Eye For Film >> Movies >> Summer Things (2002) Film Review
Summer Things
Reviewed by: Angus Wolfe Murray
To call a film "typically French" is like a Parisian expecting every other Englishman to be Hugh Grant's cousin. The label implies a lot of talk, a sophisticated attitude towards sex and people sitting around eating food that does not involve potatoes.
Summer Things fits that description only too easily. It is light without being floaty, easy to watch without leaving a trace, almost attractive, certainly self-assured and faintly amusing.
A group of family and friends go to Le Touquet for a holiday, during which amorous adventures are embarked upon, jealousies erupt like boils on the face of expectation and no-one has a particularly happy time.
Passion is seen as an intoxicating drug, to be infused with the utmost care. Money is power, even when generously shared with poorer relatives, who resent it. Affairs of the heart are not encouraged, although sexual dalliances can be handled with deft precision by those intimately, although not actually, involved.
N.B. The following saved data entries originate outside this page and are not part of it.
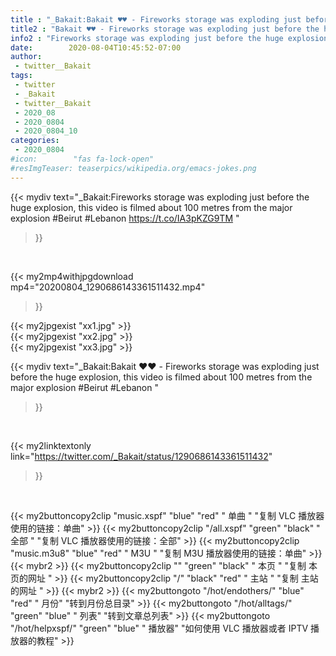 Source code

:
 ```yaml
---
title : "_Bakait:Bakait ♥️♥️ - Fireworks storage was exploding just before the huge explosion, this video is filmed about 100 metres from the major explosion  #Beirut #Lebanon "
title2 : "Bakait ♥️♥️ - Fireworks storage was exploding just before the huge explosion, this video is filmed about 100 metres from the major explosion  #Beirut #Lebanon "
info2 : "Fireworks storage was exploding just before the huge explosion, this video is filmed about 100 metres from the major explosion  #Beirut #Lebanon https://t.co/IA3pKZG9TM "
date:        2020-08-04T10:45:52-07:00
author:
 - twitter__Bakait
tags:
 - twitter
 - _Bakait
 - twitter__Bakait
 - 2020_08
 - 2020_0804
 - 2020_0804_10
categories:
 - 2020_0804
#icon:        "fas fa-lock-open"
#resImgTeaser: teaserpics/wikipedia.org/emacs-jokes.png
---
```


{{< mydiv text="_Bakait:Fireworks storage was exploding just before the huge explosion, this video is filmed about 100 metres from the major explosion  #Beirut #Lebanon https://t.co/IA3pKZG9TM "
>}}
<br>


{{< my2mp4withjpgdownload mp4="20200804_1290686143361511432.mp4"
>}}

{{< my2jpgexist "xx1.jpg" >}}<br>
{{< my2jpgexist "xx2.jpg" >}}<br>
{{< my2jpgexist "xx3.jpg" >}}<br>



{{< mydiv text="_Bakait:Bakait ♥️♥️ - Fireworks storage was exploding just before the huge explosion, this video is filmed about 100 metres from the major explosion  #Beirut #Lebanon "
>}}
<br>

{{< my2linktextonly link="https://twitter.com/_Bakait/status/1290686143361511432"
>}}


<br>

{{< my2buttoncopy2clip "music.xspf"        "blue"   "red"    " 单曲 "  "复制 VLC 播放器使用的链接：单曲" >}} {{< my2buttoncopy2clip "/all.xspf"         "green"  "black"  " 全部 "  "复制 VLC 播放器使用的链接：全部" >}} {{< my2buttoncopy2clip "music.m3u8"        "blue"   "red"    " M3U  "    "复制 M3U 播放器使用的链接：单曲" >}} {{< mybr2 >}} {{< my2buttoncopy2clip ""                  "green"  "black"  " 本页 "    "复制 本页的网址 " >}} {{< my2buttoncopy2clip "/"                 "black"  "red"    " 主站 "    "复制 主站的网址 " >}} {{< mybr2 >}} {{< my2buttongoto      "/hot/endothers/"   "blue"   "red"    " 月份"   "转到月份总目录" >}} {{< my2buttongoto      "/hot/alltags/"     "green"  "blue"   " 列表"   "转到文章总列表" >}} {{< my2buttongoto      "/hot/helpxspf/"    "green"  "blue"   " 播放器" "如何使用 VLC 播放器或者 IPTV 播放器的教程" >}} 
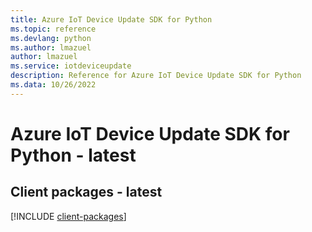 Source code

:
 ```yaml
---
title: Azure IoT Device Update SDK for Python
ms.topic: reference
ms.devlang: python
ms.author: lmazuel
author: lmazuel
ms.service: iotdeviceupdate
description: Reference for Azure IoT Device Update SDK for Python
ms.data: 10/26/2022
---
```

# Azure IoT Device Update SDK for Python - latest

## Client packages - latest
[!INCLUDE [client-packages](iot-device-update-client-index.md)] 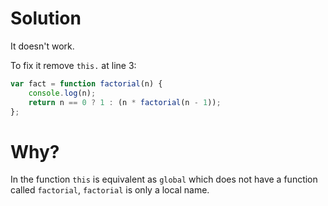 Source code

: # Solution
It doesn't work.

To fix it remove `this.` at line 3:
```javascript
var fact = function factorial(n) {
	console.log(n);
	return n == 0 ? 1 : (n * factorial(n - 1));
};
```

# Why?
In the function `this` is equivalent as `global` which does not have a function called `factorial`, `factorial` is only a local name.
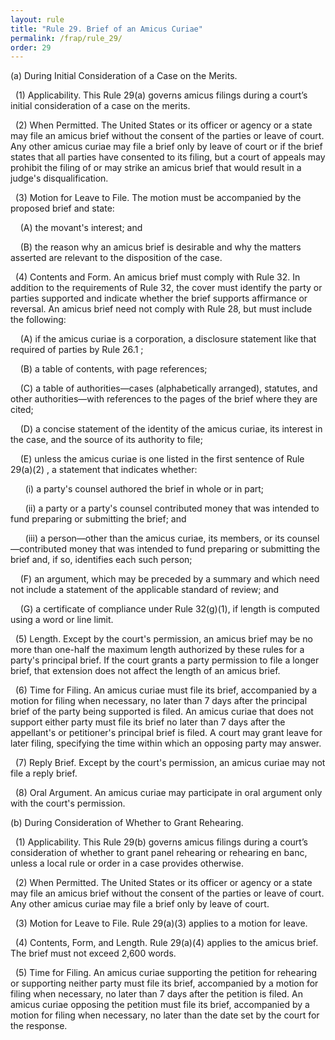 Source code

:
 ```yaml
---
layout: rule
title: "Rule 29. Brief of an Amicus Curiae"
permalink: /frap/rule_29/
order: 29
---
```


(a) During Initial Consideration of a Case on the Merits.


&nbsp;&nbsp;(1) Applicability. This Rule 29(a) governs amicus filings during a court’s initial consideration of a case on the merits.


&nbsp;&nbsp;(2) When Permitted. The United States or its officer or agency or a state may file an amicus brief without the consent of the parties or leave of court. Any other amicus curiae may file a brief only by leave of court or if the brief states that all parties have consented to its filing, but a court of appeals may prohibit the filing of or may strike an amicus brief that would result in a judge's disqualification.


&nbsp;&nbsp;(3) Motion for Leave to File. The motion must be accompanied by the proposed brief and state:


&nbsp;&nbsp;&nbsp;&nbsp;(A) the movant's interest; and


&nbsp;&nbsp;&nbsp;&nbsp;(B) the reason why an amicus brief is desirable and why the matters asserted are relevant to the disposition of the case.


&nbsp;&nbsp;(4) Contents and Form. An amicus brief must comply with Rule 32. In addition to the requirements of Rule 32, the cover must identify the party or parties supported and indicate whether the brief supports affirmance or reversal. An amicus brief need not comply with Rule 28, but must include the following:


&nbsp;&nbsp;&nbsp;&nbsp;(A) if the amicus curiae is a corporation, a disclosure statement like that required of parties by Rule 26.1 ;


&nbsp;&nbsp;&nbsp;&nbsp;(B) a table of contents, with page references;


&nbsp;&nbsp;&nbsp;&nbsp;(C) a table of authorities—cases (alphabetically arranged), statutes, and other authorities—with references to the pages of the brief where they are cited;


&nbsp;&nbsp;&nbsp;&nbsp;(D) a concise statement of the identity of the amicus curiae, its interest in the case, and the source of its authority to file;


&nbsp;&nbsp;&nbsp;&nbsp;(E) unless the amicus curiae is one listed in the first sentence of Rule 29(a)(2) , a statement that indicates whether:


&nbsp;&nbsp;&nbsp;&nbsp;&nbsp;&nbsp;(i) a party's counsel authored the brief in whole or in part;


&nbsp;&nbsp;&nbsp;&nbsp;&nbsp;&nbsp;(ii) a party or a party's counsel contributed money that was intended to fund preparing or submitting the brief; and


&nbsp;&nbsp;&nbsp;&nbsp;&nbsp;&nbsp;(iii) a person—other than the amicus curiae, its members, or its counsel—contributed money that was intended to fund preparing or submitting the brief and, if so, identifies each such person;


&nbsp;&nbsp;&nbsp;&nbsp;(F) an argument, which may be preceded by a summary and which need not include a statement of the applicable standard of review; and


&nbsp;&nbsp;&nbsp;&nbsp;(G) a certificate of compliance under Rule 32(g)(1), if length is computed using a word or line limit.


&nbsp;&nbsp;(5) Length. Except by the court's permission, an amicus brief may be no more than one-half the maximum length authorized by these rules for a party's principal brief. If the court grants a party permission to file a longer brief, that extension does not affect the length of an amicus brief.


&nbsp;&nbsp;(6) Time for Filing. An amicus curiae must file its brief, accompanied by a motion for filing when necessary, no later than 7 days after the principal brief of the party being supported is filed. An amicus curiae that does not support either party must file its brief no later than 7 days after the appellant's or petitioner's principal brief is filed. A court may grant leave for later filing, specifying the time within which an opposing party may answer.


&nbsp;&nbsp;(7) Reply Brief. Except by the court's permission, an amicus curiae may not file a reply brief.


&nbsp;&nbsp;(8) Oral Argument. An amicus curiae may participate in oral argument only with the court's permission.


(b) During Consideration of Whether to Grant Rehearing.


&nbsp;&nbsp;(1) Applicability. This Rule 29(b) governs amicus filings during a court’s consideration of whether to grant panel rehearing or rehearing en banc, unless a local rule or order in a case provides otherwise.


&nbsp;&nbsp;(2) When Permitted. The United States or its officer or agency or a state may file an amicus brief without the consent of the parties or leave of court. Any other amicus curiae may file a brief only by leave of court.


&nbsp;&nbsp;(3) Motion for Leave to File. Rule 29(a)(3) applies to a motion for leave.


&nbsp;&nbsp;(4) Contents, Form, and Length. Rule 29(a)(4) applies to the amicus brief. The brief must not exceed 2,600 words.


&nbsp;&nbsp;(5) Time for Filing. An amicus curiae supporting the petition for rehearing or supporting neither party must file its brief, accompanied by a motion for filing when necessary, no later than 7 days after the petition is filed. An amicus curiae opposing the petition must file its brief, accompanied by a motion for filing when necessary, no later than the date set by the court for the response.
There are rules, it seems, as to how to break them. None of these are spoken, simply implied. If Bertrand (Jacques Dutronc), who stayed behind because of work, is sleeping with someone else, his wife Elizabeth (Charlotte Rampling) need not worry. He is far too well mannered to allow her the embarrassment of finding out. C'est la vie. When the holiday is over, things more or less slip back into their proper, if imperfect, places. The French don't shout, they endure. Taking that summer break is a way of experimenting with unsolicited experience, knowing it is only for the moment. Peut etre.